_YOUR OBJECTIVE_. Only the lines below between the ones containing "13. Na folha" and "Psychedelic medicines show", inclusive, are to be reproduced, each exactly as it stands.

_MATERIAL PROVIDED_.
------------

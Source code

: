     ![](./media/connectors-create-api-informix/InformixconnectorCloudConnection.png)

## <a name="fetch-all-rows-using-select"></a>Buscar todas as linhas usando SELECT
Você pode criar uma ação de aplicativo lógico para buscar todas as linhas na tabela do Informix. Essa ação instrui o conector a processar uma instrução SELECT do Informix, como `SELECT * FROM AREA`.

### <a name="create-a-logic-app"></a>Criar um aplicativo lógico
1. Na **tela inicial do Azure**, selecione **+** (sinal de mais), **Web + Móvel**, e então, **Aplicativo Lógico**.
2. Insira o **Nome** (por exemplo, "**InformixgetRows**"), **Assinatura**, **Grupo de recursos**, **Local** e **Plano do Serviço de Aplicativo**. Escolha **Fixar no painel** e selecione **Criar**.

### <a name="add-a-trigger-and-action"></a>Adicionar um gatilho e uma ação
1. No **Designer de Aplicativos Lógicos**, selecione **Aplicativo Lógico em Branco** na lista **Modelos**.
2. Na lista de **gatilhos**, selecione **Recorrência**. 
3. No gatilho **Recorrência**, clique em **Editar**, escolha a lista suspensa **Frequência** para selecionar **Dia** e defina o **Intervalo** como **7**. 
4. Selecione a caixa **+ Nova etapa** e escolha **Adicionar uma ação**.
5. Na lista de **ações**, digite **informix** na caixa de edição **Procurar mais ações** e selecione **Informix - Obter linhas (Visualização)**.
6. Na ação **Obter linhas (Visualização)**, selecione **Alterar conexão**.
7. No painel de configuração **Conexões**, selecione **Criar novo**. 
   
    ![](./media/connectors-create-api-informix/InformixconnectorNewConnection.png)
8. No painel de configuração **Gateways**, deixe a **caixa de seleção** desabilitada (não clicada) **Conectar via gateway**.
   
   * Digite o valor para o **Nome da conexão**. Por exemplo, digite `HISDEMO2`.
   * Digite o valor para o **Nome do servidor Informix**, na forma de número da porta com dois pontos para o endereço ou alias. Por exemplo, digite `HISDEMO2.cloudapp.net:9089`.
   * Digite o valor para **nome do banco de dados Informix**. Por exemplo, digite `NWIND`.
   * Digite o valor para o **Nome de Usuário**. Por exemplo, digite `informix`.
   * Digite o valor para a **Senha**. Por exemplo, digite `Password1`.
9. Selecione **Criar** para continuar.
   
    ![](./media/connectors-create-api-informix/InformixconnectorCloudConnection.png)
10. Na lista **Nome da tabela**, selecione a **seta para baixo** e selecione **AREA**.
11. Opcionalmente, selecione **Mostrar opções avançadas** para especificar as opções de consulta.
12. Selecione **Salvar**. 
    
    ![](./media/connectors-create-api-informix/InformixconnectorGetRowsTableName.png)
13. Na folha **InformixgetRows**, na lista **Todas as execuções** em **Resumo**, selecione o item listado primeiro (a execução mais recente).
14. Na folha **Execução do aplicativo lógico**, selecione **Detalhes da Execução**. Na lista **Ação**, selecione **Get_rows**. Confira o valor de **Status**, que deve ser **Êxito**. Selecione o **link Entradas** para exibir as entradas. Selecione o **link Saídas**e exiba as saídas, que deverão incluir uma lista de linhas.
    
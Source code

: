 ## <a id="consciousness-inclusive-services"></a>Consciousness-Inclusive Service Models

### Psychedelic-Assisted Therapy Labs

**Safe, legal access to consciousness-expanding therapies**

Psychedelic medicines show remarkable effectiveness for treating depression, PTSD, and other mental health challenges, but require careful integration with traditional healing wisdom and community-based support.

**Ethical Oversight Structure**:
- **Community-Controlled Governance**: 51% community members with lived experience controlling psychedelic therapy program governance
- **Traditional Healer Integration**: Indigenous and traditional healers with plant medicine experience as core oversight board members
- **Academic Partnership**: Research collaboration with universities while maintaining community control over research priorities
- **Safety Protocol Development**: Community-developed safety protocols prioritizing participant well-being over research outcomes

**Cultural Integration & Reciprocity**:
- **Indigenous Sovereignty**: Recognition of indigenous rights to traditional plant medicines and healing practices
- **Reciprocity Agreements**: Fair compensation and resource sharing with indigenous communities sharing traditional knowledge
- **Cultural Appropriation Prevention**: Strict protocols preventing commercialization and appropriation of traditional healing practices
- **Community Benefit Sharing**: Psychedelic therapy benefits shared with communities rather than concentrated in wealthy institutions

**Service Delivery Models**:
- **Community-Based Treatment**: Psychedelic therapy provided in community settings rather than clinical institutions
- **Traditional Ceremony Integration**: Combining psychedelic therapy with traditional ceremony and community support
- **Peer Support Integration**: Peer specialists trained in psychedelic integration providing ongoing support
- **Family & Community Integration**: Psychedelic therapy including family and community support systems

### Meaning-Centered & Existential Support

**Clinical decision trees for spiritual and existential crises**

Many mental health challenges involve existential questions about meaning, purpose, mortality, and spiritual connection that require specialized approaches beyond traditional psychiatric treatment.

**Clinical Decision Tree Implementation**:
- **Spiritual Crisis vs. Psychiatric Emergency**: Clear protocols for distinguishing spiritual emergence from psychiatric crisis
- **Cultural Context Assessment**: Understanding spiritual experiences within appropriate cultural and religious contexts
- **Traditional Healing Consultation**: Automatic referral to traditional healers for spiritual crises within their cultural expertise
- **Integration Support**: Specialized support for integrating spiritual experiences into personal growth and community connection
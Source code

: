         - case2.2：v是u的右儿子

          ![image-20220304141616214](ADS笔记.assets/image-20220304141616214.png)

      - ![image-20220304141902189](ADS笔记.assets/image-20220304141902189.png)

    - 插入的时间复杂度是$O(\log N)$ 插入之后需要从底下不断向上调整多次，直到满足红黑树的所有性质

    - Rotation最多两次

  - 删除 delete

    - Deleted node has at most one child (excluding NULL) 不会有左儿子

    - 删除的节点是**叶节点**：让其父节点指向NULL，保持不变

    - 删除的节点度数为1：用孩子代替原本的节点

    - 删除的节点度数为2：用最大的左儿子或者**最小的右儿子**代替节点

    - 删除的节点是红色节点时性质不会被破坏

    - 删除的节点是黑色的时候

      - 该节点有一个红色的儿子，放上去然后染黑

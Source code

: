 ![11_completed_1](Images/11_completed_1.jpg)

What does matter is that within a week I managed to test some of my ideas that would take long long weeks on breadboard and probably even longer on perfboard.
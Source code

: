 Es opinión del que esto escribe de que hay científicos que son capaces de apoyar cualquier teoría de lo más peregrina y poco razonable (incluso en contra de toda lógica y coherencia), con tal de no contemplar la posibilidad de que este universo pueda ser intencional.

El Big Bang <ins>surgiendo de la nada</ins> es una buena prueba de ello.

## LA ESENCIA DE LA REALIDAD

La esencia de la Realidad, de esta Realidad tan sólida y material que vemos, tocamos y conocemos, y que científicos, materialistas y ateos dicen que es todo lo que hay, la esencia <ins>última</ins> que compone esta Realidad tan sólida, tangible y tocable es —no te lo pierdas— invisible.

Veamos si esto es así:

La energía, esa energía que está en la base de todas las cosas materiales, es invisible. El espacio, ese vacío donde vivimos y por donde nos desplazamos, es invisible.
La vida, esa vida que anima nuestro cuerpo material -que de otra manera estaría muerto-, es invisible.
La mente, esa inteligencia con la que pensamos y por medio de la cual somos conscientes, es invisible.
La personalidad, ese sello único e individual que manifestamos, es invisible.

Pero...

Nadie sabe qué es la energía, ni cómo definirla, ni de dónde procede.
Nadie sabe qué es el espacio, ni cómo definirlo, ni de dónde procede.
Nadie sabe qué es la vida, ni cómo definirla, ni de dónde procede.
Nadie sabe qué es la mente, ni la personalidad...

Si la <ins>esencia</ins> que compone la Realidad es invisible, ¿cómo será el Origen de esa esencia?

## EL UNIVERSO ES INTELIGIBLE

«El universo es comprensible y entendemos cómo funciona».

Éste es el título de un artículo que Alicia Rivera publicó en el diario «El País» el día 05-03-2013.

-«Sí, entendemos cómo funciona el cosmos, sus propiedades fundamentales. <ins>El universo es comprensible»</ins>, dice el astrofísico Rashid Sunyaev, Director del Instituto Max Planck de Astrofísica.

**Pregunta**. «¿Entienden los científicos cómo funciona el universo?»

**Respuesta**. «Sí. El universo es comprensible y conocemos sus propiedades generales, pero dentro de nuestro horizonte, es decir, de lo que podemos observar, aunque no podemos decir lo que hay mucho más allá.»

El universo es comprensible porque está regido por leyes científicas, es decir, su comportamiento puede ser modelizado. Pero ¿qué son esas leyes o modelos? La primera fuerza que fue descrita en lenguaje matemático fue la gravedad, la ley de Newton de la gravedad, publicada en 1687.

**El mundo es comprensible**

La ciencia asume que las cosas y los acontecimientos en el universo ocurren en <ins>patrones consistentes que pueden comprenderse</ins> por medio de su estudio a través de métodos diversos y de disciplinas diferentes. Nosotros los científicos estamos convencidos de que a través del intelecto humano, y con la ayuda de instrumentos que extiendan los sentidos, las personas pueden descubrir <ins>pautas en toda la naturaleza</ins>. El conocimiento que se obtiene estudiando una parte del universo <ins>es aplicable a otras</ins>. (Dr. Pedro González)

------------

_ANSWER TO THE PROBLEM_.
13. Na folha **InformixgetRows**, na lista **Todas as execuções** em **Resumo**, selecione o item listado primeiro (a execução mais recente).
14. Na folha **Execução do aplicativo lógico**, selecione **Detalhes da Execução**. Na lista **Ação**, selecione **Get_rows**. Confira o valor de **Status**, que deve ser **Êxito**. Selecione o **link Entradas** para exibir as entradas. Selecione o **link Saídas**e exiba as saídas, que deverão incluir uma lista de linhas.
    
Source code

: ## <a id="consciousness-inclusive-services"></a>Consciousness-Inclusive Service Models

### Psychedelic-Assisted Therapy Labs

**Safe, legal access to consciousness-expanding therapies**

Psychedelic medicines show remarkable effectiveness for treating depression, PTSD, and other mental health challenges, but require careful integration with traditional healing wisdom and community-based support.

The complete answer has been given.